Lifehacker is a unique blog due to its diverse editorial content. This position is also paid (hourly) and could lead to future employment with the company. This position is also designed to give employees the skills to thrive in the blog/media world.

Check out the position on the Lifehacker website.

Finish Up Your LinkedIn Profile

LinkedIn has grown in importance in the job search process  More and more recruiters are using the service to find out more about job applicants. Make sure your profile isn’t lacking any essential parts. Take a look at your profile and make sure you are not missing any of these things:

  • A professional looking headshot- Don’t use the same profile pic as on your Facebook. Use a photo where you can see your face clearly. Dress professionally.
  • Join groups- Join Boston University related groups, groups in your industry, and groups related to your interests. You have the ability to connect to professionals in the field, take advantage of it.
  • Have a succinct summary- Don’t use the word “aspiring” in your headline. Use “study” or “studying” instead (if you’re a student.)
  • Get recommendations- If you don’t like asking for a recommendation, take matters in to your own hands. Recommend a bunch of people, there’s a good chance a few of them will recommend you back. Who doesn’t like having good things said about themselves?
  • Put the good stuff first- Don’t hide the fact that you won a prestigious award at the bottom of your profile. You have the ability to arrange your profile in a way that you can’t on a resume.

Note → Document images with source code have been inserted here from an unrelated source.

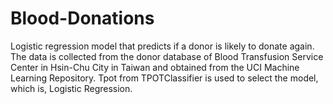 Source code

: # Blood-Donations
Logistic regression model that predicts if a donor is likely to donate again. The data is collected from the donor database of Blood Transfusion Service Center in Hsin-Chu City in Taiwan and obtained from the UCI Machine Learning Repository. Tpot from TPOTClassifier is used to select the model, which is, Logistic Regression. 
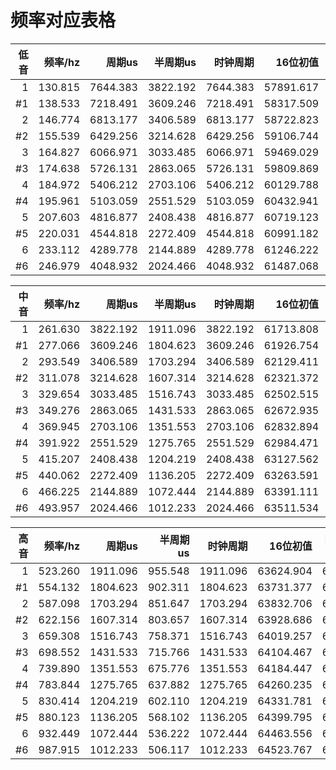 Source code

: # 频率对应表格

|低音|频率/hz|周期us|半周期us|时钟周期|16位初值|四舍五入|16进制|
|------:|------:|------:|------:|------:|------:|------:|------:|
|1|130.815|7644.383|3822.192|7644.383|57891.617|57892|E224|
|#1|138.533|7218.491|3609.246|7218.491|58317.509|58318|E3CE|
|2|146.774|6813.177|3406.589|6813.177|58722.823|58723|E563|
|#2|155.539|6429.256|3214.628|6429.256|59106.744|59107|E6E3|
|3|164.827|6066.971|3033.485|6066.971|59469.029|59469|E84D|
|#3|174.638|5726.131|2863.065|5726.131|59809.869|59810|E9A2|
|4|184.972|5406.212|2703.106|5406.212|60129.788|60130|EAE2|
|#4|195.961|5103.059|2551.529|5103.059|60432.941|60433|EC11|
|5|207.603|4816.877|2408.438|4816.877|60719.123|60719|ED2F|
|#5|220.031|4544.818|2272.409|4544.818|60991.182|60991|EE3F|
|6|233.112|4289.778|2144.889|4289.778|61246.222|61246|EF3E|
|#6|246.979|4048.932|2024.466|4048.932|61487.068|61487|F02F|


|中音|频率/hz|周期us|半周期us|时钟周期|16位初值|四舍五入|16进制|
|------:|------:|------:|------:|------:|------:|------:|------:|
|1|261.630|3822.192|1911.096|3822.192|61713.808|61714|F112|
|#1|277.066|3609.246|1804.623|3609.246|61926.754|61927|F1E7|
|2|293.549|3406.589|1703.294|3406.589|62129.411|62129|F2B1|
|#2|311.078|3214.628|1607.314|3214.628|62321.372|62321|F371|
|3|329.654|3033.485|1516.743|3033.485|62502.515|62503|F427|
|#3|349.276|2863.065|1431.533|2863.065|62672.935|62673|F4D1|
|4|369.945|2703.106|1351.553|2703.106|62832.894|62833|F571|
|#4|391.922|2551.529|1275.765|2551.529|62984.471|62984|F608|
|5|415.207|2408.438|1204.219|2408.438|63127.562|63128|F698|
|#5|440.062|2272.409|1136.205|2272.409|63263.591|63264|F720|
|6|466.225|2144.889|1072.444|2144.889|63391.111|63391|F79F|
|#6|493.957|2024.466|1012.233|2024.466|63511.534|63512|F818|


|高音|频率/hz|周期us|半周期us|时钟周期|16位初值|四舍五入|16进制|
|------:|------:|------:|------:|------:|------:|------:|------:|
|1|523.260|1911.096|955.548|1911.096|63624.904|63625|F889|
|#1|554.132|1804.623|902.311|1804.623|63731.377|63731|F8F3|
|2|587.098|1703.294|851.647|1703.294|63832.706|63833|F959|
|#2|622.156|1607.314|803.657|1607.314|63928.686|63929|F9B9|
|3|659.308|1516.743|758.371|1516.743|64019.257|64019|FA13|
|#3|698.552|1431.533|715.766|1431.533|64104.467|64104|FA68|
|4|739.890|1351.553|675.776|1351.553|64184.447|64184|FAB8|
|#4|783.844|1275.765|637.882|1275.765|64260.235|64260|FB04|
|5|830.414|1204.219|602.110|1204.219|64331.781|64332|FB4C|
|#5|880.123|1136.205|568.102|1136.205|64399.795|64400|FB90|
|6|932.449|1072.444|536.222|1072.444|64463.556|64464|FBD0|
|#6|987.915|1012.233|506.117|1012.233|64523.767|64524|FC0C|
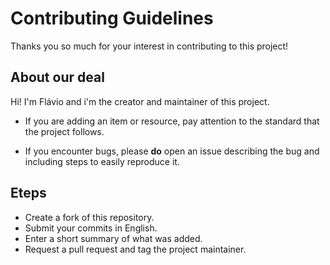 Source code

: # Contributing Guidelines

Thanks you so much for your interest in contributing to this project!

## About our deal

Hi! I'm Flávio and i'm the creator and maintainer of this project.

- If you are adding an item or resource, pay attention to the standard that the project follows.

- If you encounter bugs, please **do** open an issue describing the bug and including steps to easily reproduce it.

## Eteps

- Create a fork of this repository.
- Submit your commits in English.
- Enter a short summary of what was added.
- Request a pull request and tag the project maintainer. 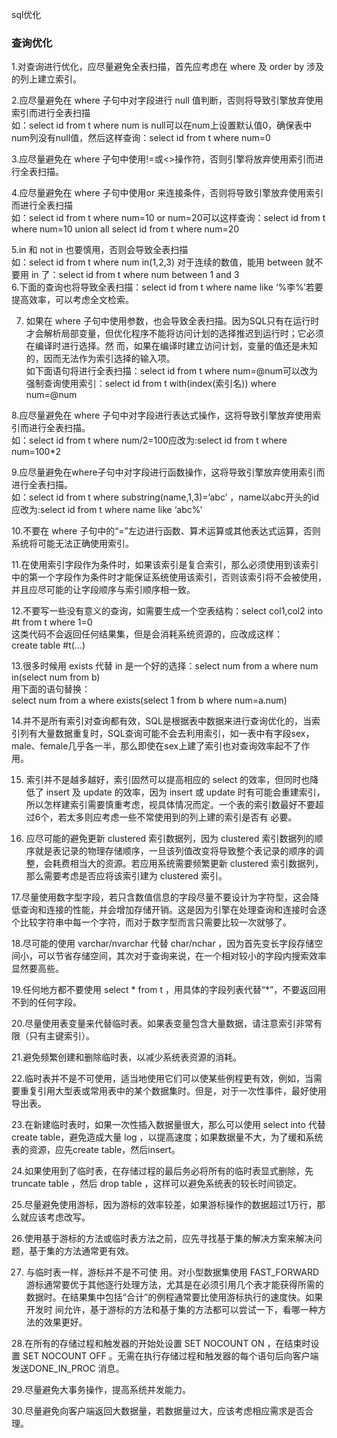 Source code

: sql优化
### 查询优化
1.对查询进行优化，应尽量避免全表扫描，首先应考虑在 where 及 order by 涉及的列上建立索引。  

2.应尽量避免在 where 子句中对字段进行 null 值判断，否则将导致引擎放弃使用索引而进行全表扫描     
如：select id from t where num is null可以在num上设置默认值0，确保表中num列没有null值，然后这样查询：select id from t where num=0     

3.应尽量避免在 where 子句中使用!=或<>操作符，否则引擎将放弃使用索引而进行全表扫描。    

4.应尽量避免在 where 子句中使用or 来连接条件，否则将导致引擎放弃使用索引而进行全表扫描      
如：select id from t where num=10 or num=20可以这样查询：select id from t where num=10 union all select id from t where num=20      

5.in 和 not in 也要慎用，否则会导致全表扫描      
如：select id from t where num in(1,2,3) 对于连续的数值，能用 between 就不要用 in 了：select id from t where num between 1 and 3     
6.下面的查询也将导致全表扫描：select id from t where name like ‘%李%’若要提高效率，可以考虑全文检索。     

7. 如果在 where 子句中使用参数，也会导致全表扫描。因为SQL只有在运行时才会解析局部变量，但优化程序不能将访问计划的选择推迟到运行时；它必须在编译时进行选择。然 而，如果在编译时建立访问计划，变量的值还是未知的，因而无法作为索引选择的输入项。     
如下面语句将进行全表扫描：select id from t where num=@num可以改为强制查询使用索引：select id from t with(index(索引名)) where num=@num     

8.应尽量避免在 where 子句中对字段进行表达式操作，这将导致引擎放弃使用索引而进行全表扫描。      
如：select id from t where num/2=100应改为:select id from t where num=100*2          

9.应尽量避免在where子句中对字段进行函数操作，这将导致引擎放弃使用索引而进行全表扫描。      
如：select id from t where substring(name,1,3)=’abc’ ，name以abc开头的id应改为:select id from t where name like ‘abc%’      

10.不要在 where 子句中的“=”左边进行函数、算术运算或其他表达式运算，否则系统将可能无法正确使用索引。   

11.在使用索引字段作为条件时，如果该索引是复合索引，那么必须使用到该索引中的第一个字段作为条件时才能保证系统使用该索引，否则该索引将不会被使用，并且应尽可能的让字段顺序与索引顺序相一致。      

12.不要写一些没有意义的查询，如需要生成一个空表结构：select col1,col2 into #t from t where 1=0    
这类代码不会返回任何结果集，但是会消耗系统资源的，应改成这样：   
create table #t(…)    

13.很多时候用 exists 代替 in 是一个好的选择：select num from a where num in(select num from b)      
用下面的语句替换：     
select num from a where exists(select 1 from b where num=a.num)      

14.并不是所有索引对查询都有效，SQL是根据表中数据来进行查询优化的，当索引列有大量数据重复时，SQL查询可能不会去利用索引，如一表中有字段sex，male、female几乎各一半，那么即使在sex上建了索引也对查询效率起不了作用。     

15. 索引并不是越多越好，索引固然可以提高相应的 select 的效率，但同时也降低了 insert 及 update 的效率，因为 insert 或 update 时有可能会重建索引，所以怎样建索引需要慎重考虑，视具体情况而定。一个表的索引数最好不要超过6个，若太多则应考虑一些不常使用到的列上建的索引是否有 必要。     

16. 应尽可能的避免更新 clustered 索引数据列，因为 clustered 索引数据列的顺序就是表记录的物理存储顺序，一旦该列值改变将导致整个表记录的顺序的调整，会耗费相当大的资源。若应用系统需要频繁更新 clustered 索引数据列，那么需要考虑是否应将该索引建为 clustered 索引。      

17.尽量使用数字型字段，若只含数值信息的字段尽量不要设计为字符型，这会降低查询和连接的性能，并会增加存储开销。这是因为引擎在处理查询和连接时会逐个比较字符串中每一个字符，而对于数字型而言只需要比较一次就够了。     

18.尽可能的使用 varchar/nvarchar 代替 char/nchar ，因为首先变长字段存储空间小，可以节省存储空间，其次对于查询来说，在一个相对较小的字段内搜索效率显然要高些。      

19.任何地方都不要使用 select * from t ，用具体的字段列表代替“*”，不要返回用不到的任何字段。     

20.尽量使用表变量来代替临时表。如果表变量包含大量数据，请注意索引非常有限（只有主键索引）。       

21.避免频繁创建和删除临时表，以减少系统表资源的消耗。    

22.临时表并不是不可使用，适当地使用它们可以使某些例程更有效，例如，当需要重复引用大型表或常用表中的某个数据集时。但是，对于一次性事件，最好使用导出表。      

23.在新建临时表时，如果一次性插入数据量很大，那么可以使用 select into 代替 create table，避免造成大量 log ，以提高速度；如果数据量不大，为了缓和系统表的资源，应先create table，然后insert。     

24.如果使用到了临时表，在存储过程的最后务必将所有的临时表显式删除，先 truncate table ，然后 drop table ，这样可以避免系统表的较长时间锁定。     

25.尽量避免使用游标，因为游标的效率较差，如果游标操作的数据超过1万行，那么就应该考虑改写。      

26.使用基于游标的方法或临时表方法之前，应先寻找基于集的解决方案来解决问题，基于集的方法通常更有效。       

27. 与临时表一样，游标并不是不可使 用。对小型数据集使用 FAST_FORWARD 游标通常要优于其他逐行处理方法，尤其是在必须引用几个表才能获得所需的数据时。在结果集中包括“合计”的例程通常要比使用游标执行的速度快。如果开发时 间允许，基于游标的方法和基于集的方法都可以尝试一下，看哪一种方法的效果更好。      

28.在所有的存储过程和触发器的开始处设置 SET NOCOUNT ON ，在结束时设置 SET NOCOUNT OFF 。无需在执行存储过程和触发器的每个语句后向客户端发送DONE_IN_PROC 消息。     

29.尽量避免大事务操作，提高系统并发能力。      

30.尽量避免向客户端返回大数据量，若数据量过大，应该考虑相应需求是否合理。     

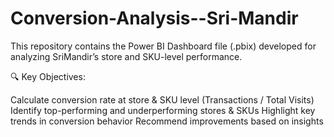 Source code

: # Conversion-Analysis--Sri-Mandir

This repository contains the Power BI Dashboard file (.pbix) developed for analyzing SriMandir’s store and SKU-level performance.

🔍 Key Objectives:

Calculate conversion rate at store & SKU level (Transactions / Total Visits)
Identify top-performing and underperforming stores & SKUs
Highlight key trends in conversion behavior
Recommend improvements based on insights
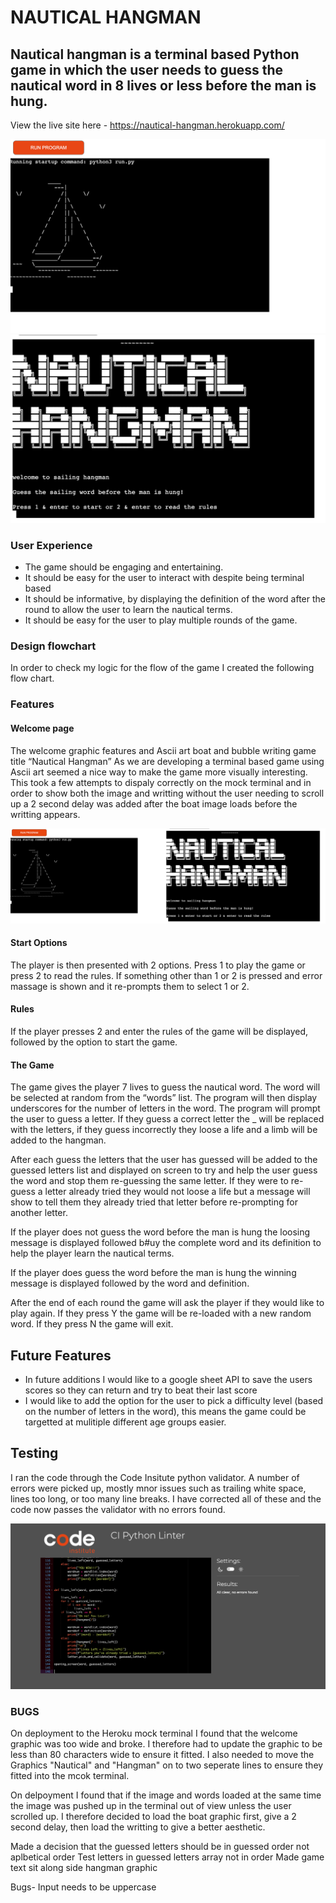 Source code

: # NAUTICAL HANGMAN


## Nautical hangman is a terminal based Python game in which the user needs to guess the nautical word in 8 lives or less before the man is hung. 

View the live site here - https://nautical-hangman.herokuapp.com/

![Welcome Graphic](/readme-images/welcome-graphic-1.png)
![Welcome Graphic](/readme-images/welcome-graphic-2.png)

### User Experience 
-	The game should be engaging and entertaining. 
-	It should be easy for the user to interact with despite being terminal based
-	It should be informative, by displaying the definition of the word after the round to allow the user to learn the nautical terms. 
-	It should be easy for the user to play multiple rounds of the game. 




### Design flowchart
In order to check my logic for the flow of the game I created the following flow chart. 





### Features

#### Welcome page  
The  welcome graphic features and Ascii art boat and bubble writing game title “Nautical Hangman” As we are developing a terminal based 
game using Ascii art seemed a nice way to make the game more visually interesting. This took a few attempts to dispaly correctly on the mock terminal and in order to show both the image and writting without the user needing to scroll up a 2 second delay was added after the boat image loads before the writting appears. 

![Welcome Graphic](/readme-images/welcome-graphics-together.jpg)

#### Start Options
The player is then presented with 2 options. Press 1 to play the game or press 2 to read the rules. If something other than 1 or 2 is pressed and error massage is shown and it re-prompts them to select 1 or 2. 


#### Rules
If the player presses 2 and enter the rules of the game will be displayed, followed by the option to start the game. 

#### The Game
The game gives the player 7 lives to guess the nautical word. The word will be selected at random from the “words” list. The program will then display underscores for the number of letters in the word. The program will prompt the user to guess a letter. If they guess a correct letter the _ will be replaced with the letters, if they guess incorrectly they loose a life and a limb will be added to the hangman. 

After each guess the letters that the user has guessed will be added to the guessed letters list and displayed on screen to try and help the user guess the word and stop them re-guessing the same letter. If they were to re-guess a letter already tried they would not loose a life but a message will show to tell them they already tried that letter before re-prompting for another letter. 

If the player does not guess the word before the man is hung the loosing message is displayed followed b#uy the complete word and its definition to help the player learn the nautical terms. 

If the player does guess the word before the man is hung the winning message is displayed followed by the word and definition. 

After the end of each round the game will ask the player if they would like to play again. If they press Y the game will be re-loaded with a new random word. If they press N the game will exit. 


## Future Features
- In future additions I would like to a google sheet API to save the users scores so they can return and try to beat their last score
- I would like to add the option for the user to pick a difficulty level (based on the number of letters in the word), this means the game could be targetted at mulitiple different age groups easier. 

## Testing
I ran the code through the Code Insitute python validator. A number of errors were picked up, mostly mnor issues such as trailing white space, lines too long, or too many line breaks. I have corrected all of these and the code now passes the validator with no errors found. 

![Welcome Graphic](/readme-images/validator_screenshot.png)

### BUGS
On deployment to the Heroku mock terminal I found that the welcome graphic was too wide and broke. I therefore had to update the graphic to be less than 80 characters wide to ensure it fitted. 
I also needed to move the Graphics "Nautical" and "Hangman" on to two seperate lines to ensure they fitted into the mcok terminal. 

On delpoyment I found that if the image and words loaded at the same time the image was pushed up in the terminal out of view unless the user scrolled up. I therefore decided to load the boat graphic first, give a 2 second delay, then load the writting to give a better aesthetic.  















Made a decision that the guessed letters should be in guessed order not aplbetical order
Test letters in guessed letters array not in order
Made game text sit along side hangman graphic



Bugs- 
Input needs to be uppercase
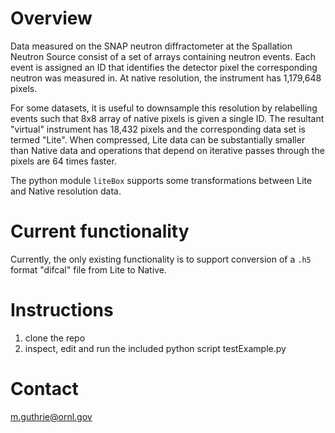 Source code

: # Overview

Data measured on the SNAP neutron diffractometer at the Spallation Neutron Source consist of a set of arrays containing neutron events. Each event is assigned an ID that identifies the detector pixel the corresponding neutron was measured in. At native resolution, the instrument has 1,179,648 pixels. 

For some datasets, it is useful to downsample this resolution by relabelling events such that 8x8 array of native pixels is given a single ID. The resultant "virtual" instrument has 18,432 pixels and the corresponding data set is termed "Lite". When compressed, Lite data can be substantially smaller than Native data and operations that depend on iterative passes through the pixels are 64 times faster.

The python module `liteBox` supports some transformations between Lite and Native resolution data.

# Current functionality

Currently, the only existing functionality is to support conversion of a `.h5` format "difcal" file from Lite to Native.

# Instructions

1. clone the repo
2. inspect, edit and run the included python script testExample.py

# Contact

m.guthrie@ornl.gov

LinkedIn profiles are quickly gaining in importance. Make sure you take advantage of it.

Asking the Right Questions During Job Interviews

A good way to demonstrate your interest in a job is to ask thought provoking questions during a job interview. Anyone can go in to a job interview, sit back, and just answer questions about themselves. However, it takes effort to be engaged and curious about a company. Taking the extra few minutes to come up some questions beforehand may pay off in the long run.

Here are a few primers to develop questions:

– Ask someone where they would like the company to be in five years. This could resonate more with small-business owners and start-up founders. They probably have a huge personal stake in their company and would love to talk about it.

– Look up some projects that the company worked on, if it’s applicable. Ask about how they tackled a certain story or handled an account. People like to talk about how they did things. Don’t  patronize by saying blanket statements like, “Your company is the leader in the industry.” Mentions specific examples of where the company excelled and ask about them.

– Don’t ask about salary, benefits or vacation. There is an appropriate time to ask about those issues, but the initial interview is not that time.

-“If the local paper were going to run a four-page article about your company’s culture, what would be impossible not to include?”  (I stole this one from The Ladders) I like this because it’s creative and it gives them a chance to highlight some unconventional aspects of the company.

– Ask about how people learn at the company. I learn best with a mentor or someone to help guide me. This could help you decide about the position later.

The key to asking good questions is to be specific and do your homework. Do not go into an interview empty handed.